Given the uncertainties in initial conditions of weather and climate, forecasts should be and are increasingly issued in a probabilistic way. These forecasts then account for the uncertainties due to imperfectly known initial conditions and potentially also for model uncertainties. One issue frequently observed for probabilistic forecasts is that they tend to be not reliable, i.e. the forecasted probabilities are not consistent with the relative frequency of the associated observed events.

This project aims at developing and implementing post-processing approaches for (re-)calibrating the MiKlip decadal prediction ensemble; addressing the typical problems encountered for decadal predictions, i.e. relatively small ensemble sizes and limited availability of hindcast-observation pairs. Starting with normally distributed variables, strategies will be specifically tailored to problems encounter for decadal predictions (model drift, climate trend). In a later stage, non-normally distributed quantities will be considered, as the variables relevant to the end-user do not necessarily follow a Gaussian distribution (e.g. precipitation, humidity or wind gusts). Moreover, calibration methods for probabilistic forecasts of dichotomous and countable events (e.g., droughts) will be also considered. An implementation into the central evaluation system (CES) allows all other MiKlip projects to (re-)calibrate the ensemble predictions and prepares the calibration for operational use.

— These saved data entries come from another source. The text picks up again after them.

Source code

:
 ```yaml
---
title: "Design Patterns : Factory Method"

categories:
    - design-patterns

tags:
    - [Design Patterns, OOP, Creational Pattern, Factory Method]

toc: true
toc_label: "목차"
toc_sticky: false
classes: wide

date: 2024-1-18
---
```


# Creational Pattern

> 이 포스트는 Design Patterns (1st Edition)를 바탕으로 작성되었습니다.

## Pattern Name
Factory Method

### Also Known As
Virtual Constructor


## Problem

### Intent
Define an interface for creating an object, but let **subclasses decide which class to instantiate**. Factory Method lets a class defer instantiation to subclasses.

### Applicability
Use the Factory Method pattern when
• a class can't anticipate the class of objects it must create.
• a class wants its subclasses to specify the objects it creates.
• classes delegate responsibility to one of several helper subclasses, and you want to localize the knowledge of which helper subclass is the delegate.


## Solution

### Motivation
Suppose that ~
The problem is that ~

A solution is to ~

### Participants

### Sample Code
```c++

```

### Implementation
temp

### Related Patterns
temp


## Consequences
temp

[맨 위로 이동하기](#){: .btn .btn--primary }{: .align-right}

- Transferring the climate conserving recalibration (CCR) approach described by Weigel et al. (2009) to the MiKlip decadal prediction system. Initially this approach has been designed for normally distributed quantities for the seasonal timescale and a stationary setting, i.e. no model drift and no climate trend. This is in contrast to the Miklip decadal prediction system showing typically the following characteristics: non-stationarity (climate trend), model drifts away from its initialisation state towards model climatology, small ensemble size, and quantities which are non-normally distributed.

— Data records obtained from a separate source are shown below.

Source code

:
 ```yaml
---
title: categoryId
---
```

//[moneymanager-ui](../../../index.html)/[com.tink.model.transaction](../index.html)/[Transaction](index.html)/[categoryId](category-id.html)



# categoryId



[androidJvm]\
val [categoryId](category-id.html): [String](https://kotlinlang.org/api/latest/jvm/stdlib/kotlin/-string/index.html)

- Investigation of effects on the CCR due to climate trend, model drift due to initialisation, and small ensemble sizes, as well as potential ways of correcting deviations due to small-samples with respect to synthetically generated ensemble predictions, also called ‘toy model’ (Weigel et al., 2008).

- Investigation of possibilities to simultaneously re-calibrate and account for climate trend and model drifts.

- Transferring the previous results to quantities which are not well described by a normal distribution.

- Implementation of calibration of probabilistic forecasts regarding dichotomous and countable events.

- Implementation of the developed algorithms/software into the CES. Documentation of the software for operational use.

We provided a decadal forecast recalibration strategy (DeFoReSt), which simultaneously adjusts unconditional and conditional bias, as well as the ensemble spread while considering the typical setting of decadal predictions, i.e. model drift and a climate trend. The resulting parametric correction terms for bias, conditional bias and ensemble spread are functions of time and lead time and can be used to localise causes of non-calibrated forecasts. Here, DeFoReSt has been implemented into the MiKlip central evaluation system (CES).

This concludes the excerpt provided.